• **Your task**: Repeat exactly the lines of the listing below, please, starting with the first and ending with the line containing "số Đánh giá"; leave out the rest.
-*-
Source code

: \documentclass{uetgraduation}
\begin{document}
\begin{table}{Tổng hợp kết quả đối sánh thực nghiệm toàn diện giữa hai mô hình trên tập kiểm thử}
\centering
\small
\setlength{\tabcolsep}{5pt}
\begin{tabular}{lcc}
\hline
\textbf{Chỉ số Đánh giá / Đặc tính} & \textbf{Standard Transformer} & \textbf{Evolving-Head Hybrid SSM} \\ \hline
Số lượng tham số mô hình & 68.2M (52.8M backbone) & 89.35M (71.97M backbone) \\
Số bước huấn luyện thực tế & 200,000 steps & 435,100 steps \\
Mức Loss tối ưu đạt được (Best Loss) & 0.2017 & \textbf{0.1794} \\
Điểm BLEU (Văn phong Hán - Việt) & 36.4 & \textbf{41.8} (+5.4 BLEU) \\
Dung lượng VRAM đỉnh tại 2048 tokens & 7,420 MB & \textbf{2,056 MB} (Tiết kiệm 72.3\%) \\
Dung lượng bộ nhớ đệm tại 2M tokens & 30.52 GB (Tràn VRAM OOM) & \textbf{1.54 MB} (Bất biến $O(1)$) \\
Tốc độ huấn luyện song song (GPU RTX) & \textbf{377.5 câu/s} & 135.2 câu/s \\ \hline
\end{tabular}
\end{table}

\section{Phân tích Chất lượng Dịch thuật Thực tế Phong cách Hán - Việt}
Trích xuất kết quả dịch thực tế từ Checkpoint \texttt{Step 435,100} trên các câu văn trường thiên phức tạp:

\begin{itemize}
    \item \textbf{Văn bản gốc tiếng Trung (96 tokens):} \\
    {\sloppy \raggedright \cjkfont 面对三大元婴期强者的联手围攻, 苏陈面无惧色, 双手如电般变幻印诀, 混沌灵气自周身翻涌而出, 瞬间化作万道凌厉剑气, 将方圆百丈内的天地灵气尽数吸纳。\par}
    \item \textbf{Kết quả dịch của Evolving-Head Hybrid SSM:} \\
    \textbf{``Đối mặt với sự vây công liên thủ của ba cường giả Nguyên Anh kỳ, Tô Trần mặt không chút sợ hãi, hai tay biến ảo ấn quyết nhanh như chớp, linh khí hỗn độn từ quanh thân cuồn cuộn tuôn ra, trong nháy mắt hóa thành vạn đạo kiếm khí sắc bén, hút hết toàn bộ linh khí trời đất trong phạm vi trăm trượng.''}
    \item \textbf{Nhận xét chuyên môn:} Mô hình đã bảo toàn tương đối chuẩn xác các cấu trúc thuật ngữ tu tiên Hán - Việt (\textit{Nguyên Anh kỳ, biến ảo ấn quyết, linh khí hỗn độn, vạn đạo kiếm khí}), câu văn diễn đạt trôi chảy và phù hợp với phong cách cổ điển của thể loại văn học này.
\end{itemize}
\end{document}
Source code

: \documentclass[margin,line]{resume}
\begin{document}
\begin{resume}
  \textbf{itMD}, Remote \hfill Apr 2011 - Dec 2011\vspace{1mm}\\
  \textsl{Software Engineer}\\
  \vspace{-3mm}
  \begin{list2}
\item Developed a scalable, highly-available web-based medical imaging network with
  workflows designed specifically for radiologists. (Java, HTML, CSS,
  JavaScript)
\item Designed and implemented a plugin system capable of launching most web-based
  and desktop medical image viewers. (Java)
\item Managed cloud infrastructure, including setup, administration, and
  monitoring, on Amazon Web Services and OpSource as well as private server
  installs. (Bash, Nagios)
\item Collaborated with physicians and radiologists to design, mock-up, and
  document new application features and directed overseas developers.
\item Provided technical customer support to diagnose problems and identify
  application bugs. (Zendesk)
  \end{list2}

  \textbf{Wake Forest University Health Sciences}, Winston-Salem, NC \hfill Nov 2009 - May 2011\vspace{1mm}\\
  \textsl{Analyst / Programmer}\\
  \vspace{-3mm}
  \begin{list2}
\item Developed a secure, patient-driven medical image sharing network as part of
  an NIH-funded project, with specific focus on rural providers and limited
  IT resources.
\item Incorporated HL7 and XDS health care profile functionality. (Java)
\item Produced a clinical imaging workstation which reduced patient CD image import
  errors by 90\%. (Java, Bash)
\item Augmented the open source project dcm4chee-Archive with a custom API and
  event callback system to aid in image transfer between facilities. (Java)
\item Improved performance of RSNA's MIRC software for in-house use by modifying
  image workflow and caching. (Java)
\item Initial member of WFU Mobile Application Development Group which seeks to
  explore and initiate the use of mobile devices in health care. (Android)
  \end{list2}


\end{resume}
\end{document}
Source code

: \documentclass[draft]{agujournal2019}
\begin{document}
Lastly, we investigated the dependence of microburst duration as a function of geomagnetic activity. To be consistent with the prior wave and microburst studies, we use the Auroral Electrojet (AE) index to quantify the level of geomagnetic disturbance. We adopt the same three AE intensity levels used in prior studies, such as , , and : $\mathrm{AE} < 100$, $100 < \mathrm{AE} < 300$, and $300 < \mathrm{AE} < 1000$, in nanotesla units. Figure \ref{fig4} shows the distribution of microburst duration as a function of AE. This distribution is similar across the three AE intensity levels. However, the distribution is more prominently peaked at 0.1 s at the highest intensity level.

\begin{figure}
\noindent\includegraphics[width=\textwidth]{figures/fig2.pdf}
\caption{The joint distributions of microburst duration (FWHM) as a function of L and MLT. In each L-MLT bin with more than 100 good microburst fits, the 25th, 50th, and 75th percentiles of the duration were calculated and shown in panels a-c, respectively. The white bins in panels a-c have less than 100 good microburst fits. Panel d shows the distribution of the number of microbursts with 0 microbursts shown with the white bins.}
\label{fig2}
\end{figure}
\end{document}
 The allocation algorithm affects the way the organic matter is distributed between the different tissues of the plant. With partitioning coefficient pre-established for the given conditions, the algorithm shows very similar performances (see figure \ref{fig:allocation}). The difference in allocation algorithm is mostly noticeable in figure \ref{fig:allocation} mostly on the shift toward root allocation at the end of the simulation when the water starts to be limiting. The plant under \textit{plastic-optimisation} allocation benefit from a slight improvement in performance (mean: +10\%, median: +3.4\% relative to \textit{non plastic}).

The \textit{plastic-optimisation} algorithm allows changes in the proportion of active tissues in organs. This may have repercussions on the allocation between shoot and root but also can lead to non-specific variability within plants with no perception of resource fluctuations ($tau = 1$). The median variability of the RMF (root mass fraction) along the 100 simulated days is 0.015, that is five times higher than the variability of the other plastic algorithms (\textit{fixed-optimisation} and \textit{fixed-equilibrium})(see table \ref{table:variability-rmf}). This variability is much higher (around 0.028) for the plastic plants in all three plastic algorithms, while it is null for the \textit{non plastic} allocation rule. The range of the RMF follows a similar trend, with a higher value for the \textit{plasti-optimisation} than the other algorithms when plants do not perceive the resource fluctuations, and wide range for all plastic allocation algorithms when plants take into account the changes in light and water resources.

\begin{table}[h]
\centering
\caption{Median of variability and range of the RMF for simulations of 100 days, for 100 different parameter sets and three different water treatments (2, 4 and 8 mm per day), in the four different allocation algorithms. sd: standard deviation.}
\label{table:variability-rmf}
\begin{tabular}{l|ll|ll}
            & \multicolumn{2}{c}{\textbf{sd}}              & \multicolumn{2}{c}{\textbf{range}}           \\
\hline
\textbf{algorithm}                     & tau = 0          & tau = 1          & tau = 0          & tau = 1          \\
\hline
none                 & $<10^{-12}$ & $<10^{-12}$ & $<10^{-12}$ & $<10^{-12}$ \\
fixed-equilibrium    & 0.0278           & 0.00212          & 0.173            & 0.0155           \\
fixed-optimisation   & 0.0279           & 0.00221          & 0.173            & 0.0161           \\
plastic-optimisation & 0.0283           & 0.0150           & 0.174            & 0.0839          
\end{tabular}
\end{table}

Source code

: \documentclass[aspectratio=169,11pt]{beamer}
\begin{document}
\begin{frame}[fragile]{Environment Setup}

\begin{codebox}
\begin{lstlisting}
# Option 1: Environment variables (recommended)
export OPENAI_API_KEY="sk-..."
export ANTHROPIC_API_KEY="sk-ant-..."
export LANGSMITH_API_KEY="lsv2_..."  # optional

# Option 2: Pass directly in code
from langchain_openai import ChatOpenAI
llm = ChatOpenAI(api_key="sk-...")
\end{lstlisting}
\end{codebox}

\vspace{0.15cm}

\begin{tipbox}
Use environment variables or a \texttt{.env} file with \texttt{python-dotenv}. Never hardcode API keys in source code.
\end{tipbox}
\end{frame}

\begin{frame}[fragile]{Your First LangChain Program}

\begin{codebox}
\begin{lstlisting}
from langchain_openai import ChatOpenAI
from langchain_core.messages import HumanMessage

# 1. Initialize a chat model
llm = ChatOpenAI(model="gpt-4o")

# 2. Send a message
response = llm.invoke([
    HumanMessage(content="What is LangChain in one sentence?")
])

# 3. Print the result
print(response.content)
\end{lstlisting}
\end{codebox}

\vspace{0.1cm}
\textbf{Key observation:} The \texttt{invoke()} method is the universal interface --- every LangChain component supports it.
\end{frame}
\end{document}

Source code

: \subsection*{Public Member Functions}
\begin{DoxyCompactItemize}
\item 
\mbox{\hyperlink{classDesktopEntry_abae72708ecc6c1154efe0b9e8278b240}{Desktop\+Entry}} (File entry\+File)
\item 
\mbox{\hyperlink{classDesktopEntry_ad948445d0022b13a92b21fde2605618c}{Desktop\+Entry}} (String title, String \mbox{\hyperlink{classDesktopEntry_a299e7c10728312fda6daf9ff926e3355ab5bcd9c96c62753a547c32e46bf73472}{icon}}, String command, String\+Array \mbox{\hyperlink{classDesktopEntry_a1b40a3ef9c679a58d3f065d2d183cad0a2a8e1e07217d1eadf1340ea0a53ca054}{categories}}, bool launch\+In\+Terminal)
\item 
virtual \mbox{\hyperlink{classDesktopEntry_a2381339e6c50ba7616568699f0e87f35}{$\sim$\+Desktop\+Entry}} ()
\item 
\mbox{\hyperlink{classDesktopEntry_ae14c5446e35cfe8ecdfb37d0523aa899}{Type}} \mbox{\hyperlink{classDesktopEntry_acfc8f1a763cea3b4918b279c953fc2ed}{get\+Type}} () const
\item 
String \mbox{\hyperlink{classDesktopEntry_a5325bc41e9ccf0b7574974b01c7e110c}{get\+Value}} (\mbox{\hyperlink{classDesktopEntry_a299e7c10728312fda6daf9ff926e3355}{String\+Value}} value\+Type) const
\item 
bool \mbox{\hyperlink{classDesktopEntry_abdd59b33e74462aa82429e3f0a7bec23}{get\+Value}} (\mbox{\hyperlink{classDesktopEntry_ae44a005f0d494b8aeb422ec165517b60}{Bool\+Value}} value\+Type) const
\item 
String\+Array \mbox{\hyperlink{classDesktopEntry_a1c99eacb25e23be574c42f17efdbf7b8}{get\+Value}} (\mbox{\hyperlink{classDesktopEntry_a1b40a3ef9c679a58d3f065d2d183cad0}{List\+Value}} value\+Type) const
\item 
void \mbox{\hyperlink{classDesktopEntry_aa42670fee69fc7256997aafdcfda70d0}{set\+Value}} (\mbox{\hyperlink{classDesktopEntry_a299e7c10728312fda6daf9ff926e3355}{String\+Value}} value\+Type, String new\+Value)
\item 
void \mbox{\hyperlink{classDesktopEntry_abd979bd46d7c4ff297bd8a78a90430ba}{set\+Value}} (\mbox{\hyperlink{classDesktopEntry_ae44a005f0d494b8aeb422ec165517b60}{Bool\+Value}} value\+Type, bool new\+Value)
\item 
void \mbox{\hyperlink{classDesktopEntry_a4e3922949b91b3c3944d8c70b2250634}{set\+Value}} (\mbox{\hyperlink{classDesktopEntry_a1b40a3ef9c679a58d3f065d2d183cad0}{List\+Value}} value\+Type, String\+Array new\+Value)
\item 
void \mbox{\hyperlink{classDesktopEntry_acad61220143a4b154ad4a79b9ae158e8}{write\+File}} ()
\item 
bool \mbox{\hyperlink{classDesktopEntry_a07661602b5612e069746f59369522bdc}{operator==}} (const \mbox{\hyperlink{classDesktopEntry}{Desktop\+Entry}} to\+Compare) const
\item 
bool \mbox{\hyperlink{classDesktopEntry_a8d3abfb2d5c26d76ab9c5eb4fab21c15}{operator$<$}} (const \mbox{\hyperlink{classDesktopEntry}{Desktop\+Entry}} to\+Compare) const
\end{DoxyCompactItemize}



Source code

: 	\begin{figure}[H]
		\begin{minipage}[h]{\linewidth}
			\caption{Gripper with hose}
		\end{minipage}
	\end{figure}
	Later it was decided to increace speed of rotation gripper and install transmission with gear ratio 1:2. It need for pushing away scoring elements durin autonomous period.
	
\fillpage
-*-
• **Result of this task**:
Source code

: \documentclass{uetgraduation}
\begin{document}
\begin{table}{Tổng hợp kết quả đối sánh thực nghiệm toàn diện giữa hai mô hình trên tập kiểm thử}
\centering
\small
\setlength{\tabcolsep}{5pt}
\begin{tabular}{lcc}
\hline
\textbf{Chỉ số Đánh giá / Đặc tính} & \textbf{Standard Transformer} & \textbf{Evolving-Head Hybrid SSM} \\ \hline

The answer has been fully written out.